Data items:
++++
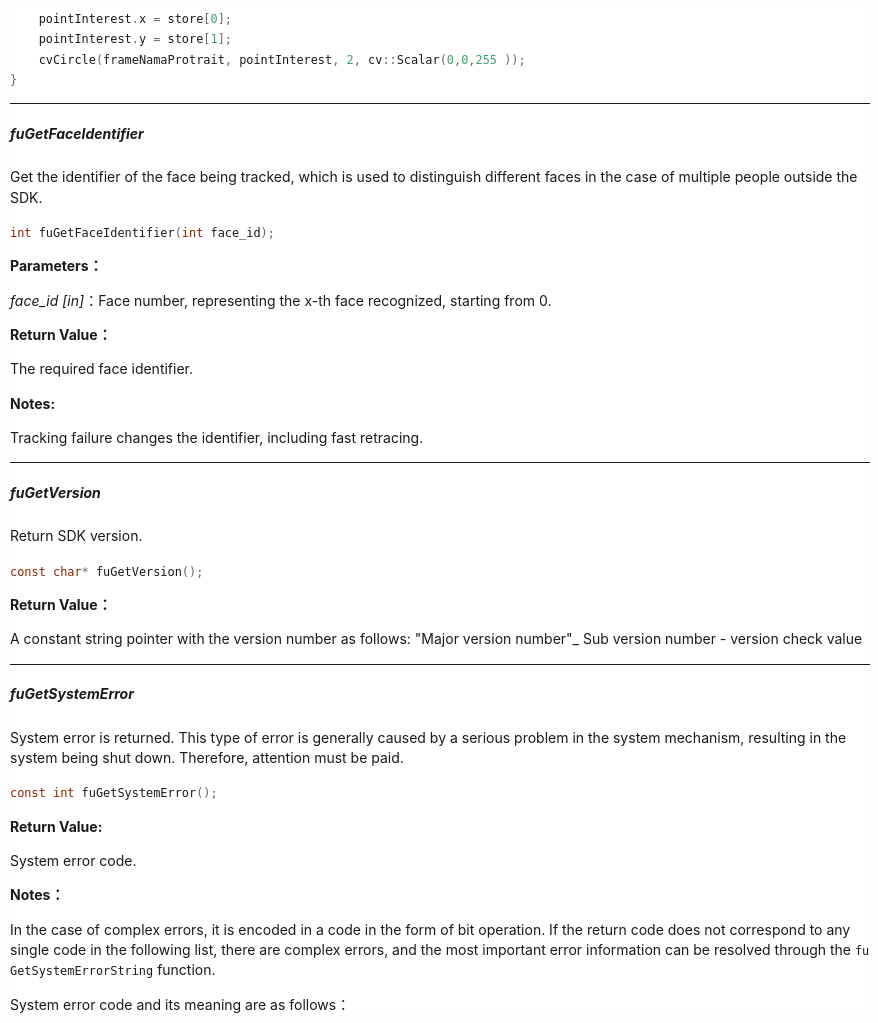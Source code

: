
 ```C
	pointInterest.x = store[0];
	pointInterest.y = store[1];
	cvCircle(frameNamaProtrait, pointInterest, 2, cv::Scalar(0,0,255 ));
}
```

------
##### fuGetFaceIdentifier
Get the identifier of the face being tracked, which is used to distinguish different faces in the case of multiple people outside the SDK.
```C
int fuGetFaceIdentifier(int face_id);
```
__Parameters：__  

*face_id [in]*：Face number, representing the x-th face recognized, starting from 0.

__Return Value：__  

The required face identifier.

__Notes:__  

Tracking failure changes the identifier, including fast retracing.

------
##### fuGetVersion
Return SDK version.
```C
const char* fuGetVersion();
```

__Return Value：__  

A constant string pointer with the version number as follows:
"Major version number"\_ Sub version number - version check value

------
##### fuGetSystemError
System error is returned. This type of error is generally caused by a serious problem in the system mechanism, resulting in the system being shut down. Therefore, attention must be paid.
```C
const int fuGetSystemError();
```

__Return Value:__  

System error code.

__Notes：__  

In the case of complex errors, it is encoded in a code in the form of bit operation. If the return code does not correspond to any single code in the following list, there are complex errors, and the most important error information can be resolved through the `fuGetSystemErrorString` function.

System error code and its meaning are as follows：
++++
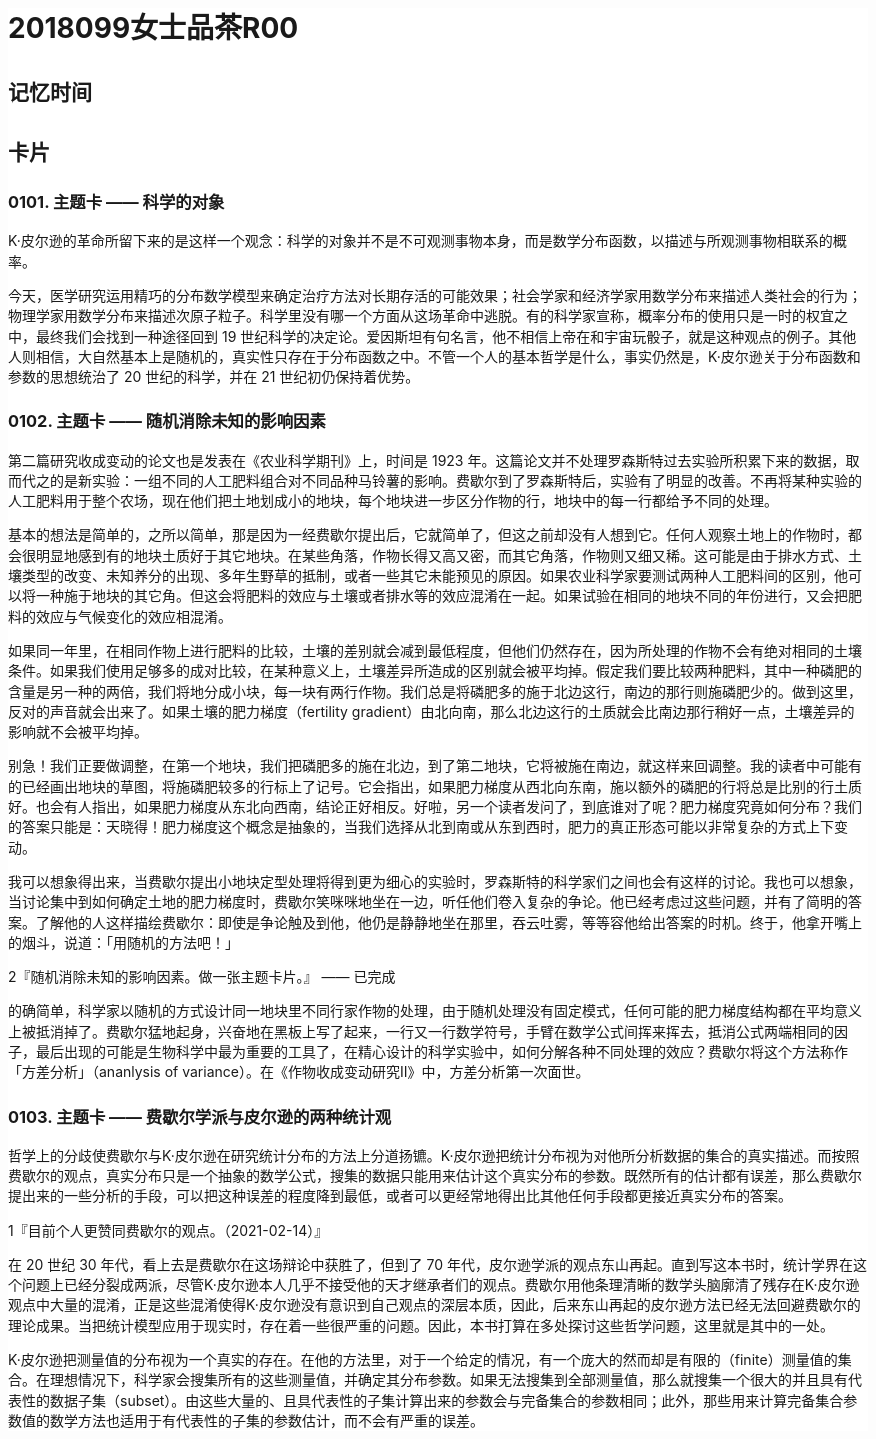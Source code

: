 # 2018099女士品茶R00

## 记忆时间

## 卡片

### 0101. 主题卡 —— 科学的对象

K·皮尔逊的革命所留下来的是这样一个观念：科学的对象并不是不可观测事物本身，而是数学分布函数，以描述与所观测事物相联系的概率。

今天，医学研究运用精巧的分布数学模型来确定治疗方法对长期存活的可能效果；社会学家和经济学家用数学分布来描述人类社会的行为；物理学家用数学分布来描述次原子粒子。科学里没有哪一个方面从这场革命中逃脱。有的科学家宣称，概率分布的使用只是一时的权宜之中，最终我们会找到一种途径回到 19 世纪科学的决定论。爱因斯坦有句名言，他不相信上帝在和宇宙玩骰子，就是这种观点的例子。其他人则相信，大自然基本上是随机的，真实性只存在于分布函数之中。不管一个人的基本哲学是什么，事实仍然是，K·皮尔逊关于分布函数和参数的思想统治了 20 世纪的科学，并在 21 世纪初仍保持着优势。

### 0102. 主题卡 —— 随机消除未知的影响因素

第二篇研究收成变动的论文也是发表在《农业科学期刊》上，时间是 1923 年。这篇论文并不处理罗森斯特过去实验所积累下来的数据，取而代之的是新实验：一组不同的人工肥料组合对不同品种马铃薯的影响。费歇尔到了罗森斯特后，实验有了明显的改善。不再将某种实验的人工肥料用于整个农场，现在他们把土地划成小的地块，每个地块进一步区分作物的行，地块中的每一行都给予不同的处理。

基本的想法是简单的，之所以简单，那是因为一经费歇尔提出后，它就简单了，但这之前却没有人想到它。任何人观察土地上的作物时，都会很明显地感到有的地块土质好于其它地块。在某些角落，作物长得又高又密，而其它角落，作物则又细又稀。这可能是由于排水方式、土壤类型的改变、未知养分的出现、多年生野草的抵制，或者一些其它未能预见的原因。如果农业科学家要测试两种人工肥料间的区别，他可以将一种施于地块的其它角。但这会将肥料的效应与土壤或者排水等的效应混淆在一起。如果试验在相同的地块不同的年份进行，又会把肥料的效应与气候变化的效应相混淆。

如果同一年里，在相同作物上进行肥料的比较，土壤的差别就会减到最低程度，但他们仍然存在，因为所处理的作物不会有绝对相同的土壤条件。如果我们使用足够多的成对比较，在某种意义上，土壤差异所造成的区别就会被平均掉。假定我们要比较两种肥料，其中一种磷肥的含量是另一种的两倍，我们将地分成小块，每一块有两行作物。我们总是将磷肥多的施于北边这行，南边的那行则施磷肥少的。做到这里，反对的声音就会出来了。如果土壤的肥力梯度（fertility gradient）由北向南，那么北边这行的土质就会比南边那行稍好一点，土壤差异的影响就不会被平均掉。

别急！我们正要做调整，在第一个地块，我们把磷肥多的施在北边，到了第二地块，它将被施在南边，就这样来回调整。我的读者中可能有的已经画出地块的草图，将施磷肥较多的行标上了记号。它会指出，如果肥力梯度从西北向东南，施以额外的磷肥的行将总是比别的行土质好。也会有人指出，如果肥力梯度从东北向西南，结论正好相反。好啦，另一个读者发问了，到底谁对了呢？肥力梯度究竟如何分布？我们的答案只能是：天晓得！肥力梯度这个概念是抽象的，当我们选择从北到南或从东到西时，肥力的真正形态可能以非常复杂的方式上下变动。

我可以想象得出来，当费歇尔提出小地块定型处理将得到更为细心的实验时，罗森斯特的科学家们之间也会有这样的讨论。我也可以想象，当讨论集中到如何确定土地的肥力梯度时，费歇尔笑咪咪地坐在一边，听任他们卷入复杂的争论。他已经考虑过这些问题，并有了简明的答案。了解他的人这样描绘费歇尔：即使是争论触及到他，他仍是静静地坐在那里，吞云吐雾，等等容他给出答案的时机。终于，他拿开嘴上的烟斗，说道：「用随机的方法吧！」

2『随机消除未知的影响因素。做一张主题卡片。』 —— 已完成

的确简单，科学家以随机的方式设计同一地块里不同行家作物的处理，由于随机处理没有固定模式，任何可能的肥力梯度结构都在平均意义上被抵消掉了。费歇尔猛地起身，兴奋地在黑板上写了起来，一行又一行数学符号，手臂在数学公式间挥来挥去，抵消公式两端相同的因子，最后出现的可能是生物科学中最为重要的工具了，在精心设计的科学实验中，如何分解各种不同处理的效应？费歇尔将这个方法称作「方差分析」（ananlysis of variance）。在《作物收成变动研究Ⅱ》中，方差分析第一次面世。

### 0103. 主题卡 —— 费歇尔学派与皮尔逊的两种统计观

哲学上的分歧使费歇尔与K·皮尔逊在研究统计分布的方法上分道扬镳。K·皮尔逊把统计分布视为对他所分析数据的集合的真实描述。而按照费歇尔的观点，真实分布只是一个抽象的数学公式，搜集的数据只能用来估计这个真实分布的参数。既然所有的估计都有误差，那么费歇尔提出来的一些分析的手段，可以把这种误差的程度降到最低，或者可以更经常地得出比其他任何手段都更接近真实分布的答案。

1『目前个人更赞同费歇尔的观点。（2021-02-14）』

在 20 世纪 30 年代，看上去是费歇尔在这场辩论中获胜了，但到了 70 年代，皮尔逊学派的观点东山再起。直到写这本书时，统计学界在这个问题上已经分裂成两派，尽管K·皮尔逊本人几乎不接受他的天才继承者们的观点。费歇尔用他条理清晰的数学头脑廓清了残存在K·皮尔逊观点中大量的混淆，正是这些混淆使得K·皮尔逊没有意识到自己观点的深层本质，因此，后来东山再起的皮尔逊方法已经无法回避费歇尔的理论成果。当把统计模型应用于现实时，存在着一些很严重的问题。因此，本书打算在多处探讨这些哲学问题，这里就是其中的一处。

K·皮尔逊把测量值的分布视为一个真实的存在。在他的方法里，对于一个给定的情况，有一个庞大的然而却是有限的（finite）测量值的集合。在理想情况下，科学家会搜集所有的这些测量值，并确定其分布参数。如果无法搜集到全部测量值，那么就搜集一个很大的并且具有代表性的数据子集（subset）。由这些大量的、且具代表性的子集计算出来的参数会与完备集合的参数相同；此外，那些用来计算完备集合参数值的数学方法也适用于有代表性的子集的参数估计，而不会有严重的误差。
++++
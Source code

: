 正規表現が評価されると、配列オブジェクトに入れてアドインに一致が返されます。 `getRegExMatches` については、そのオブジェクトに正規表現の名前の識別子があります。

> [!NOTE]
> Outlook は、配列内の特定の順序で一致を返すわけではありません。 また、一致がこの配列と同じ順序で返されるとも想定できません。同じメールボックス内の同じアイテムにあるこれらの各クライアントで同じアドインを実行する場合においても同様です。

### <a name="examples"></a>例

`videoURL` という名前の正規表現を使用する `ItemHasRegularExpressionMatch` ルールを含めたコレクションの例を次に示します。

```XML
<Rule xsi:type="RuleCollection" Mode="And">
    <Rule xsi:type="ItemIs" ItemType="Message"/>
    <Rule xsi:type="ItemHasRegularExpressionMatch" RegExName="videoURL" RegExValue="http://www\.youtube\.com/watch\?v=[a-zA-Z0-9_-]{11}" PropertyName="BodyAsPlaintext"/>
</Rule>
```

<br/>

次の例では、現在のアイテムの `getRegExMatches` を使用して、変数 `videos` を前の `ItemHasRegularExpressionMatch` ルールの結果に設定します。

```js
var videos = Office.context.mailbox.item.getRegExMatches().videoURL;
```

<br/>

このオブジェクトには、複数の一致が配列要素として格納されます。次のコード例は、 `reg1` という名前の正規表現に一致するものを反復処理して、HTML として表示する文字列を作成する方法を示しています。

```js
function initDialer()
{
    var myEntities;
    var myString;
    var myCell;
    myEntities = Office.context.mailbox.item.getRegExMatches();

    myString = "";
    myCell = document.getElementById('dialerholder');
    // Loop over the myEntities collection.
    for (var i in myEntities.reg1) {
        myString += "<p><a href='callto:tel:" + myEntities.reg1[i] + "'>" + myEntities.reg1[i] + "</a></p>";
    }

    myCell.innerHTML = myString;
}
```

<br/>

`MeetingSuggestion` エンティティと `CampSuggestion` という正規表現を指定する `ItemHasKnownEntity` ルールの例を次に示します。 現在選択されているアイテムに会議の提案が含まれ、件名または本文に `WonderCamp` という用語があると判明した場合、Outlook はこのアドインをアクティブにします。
++++
### WHAT YOU HAVE TO DO
Using the records above, restate word for word the lines from the one with "Get the identifier" through the one with "##### fuGetSystemError", both included.

### SOLUTION
Get the identifier of the face being tracked, which is used to distinguish different faces in the case of multiple people outside the SDK.
```C
int fuGetFaceIdentifier(int face_id);
```
__Parameters：__  

*face_id [in]*：Face number, representing the x-th face recognized, starting from 0.

__Return Value：__  

The required face identifier.

__Notes:__  

Tracking failure changes the identifier, including fast retracing.

------
##### fuGetVersion
Return SDK version.
```C
const char* fuGetVersion();
```

__Return Value：__  

A constant string pointer with the version number as follows:
"Major version number"\_ Sub version number - version check value

------
##### fuGetSystemError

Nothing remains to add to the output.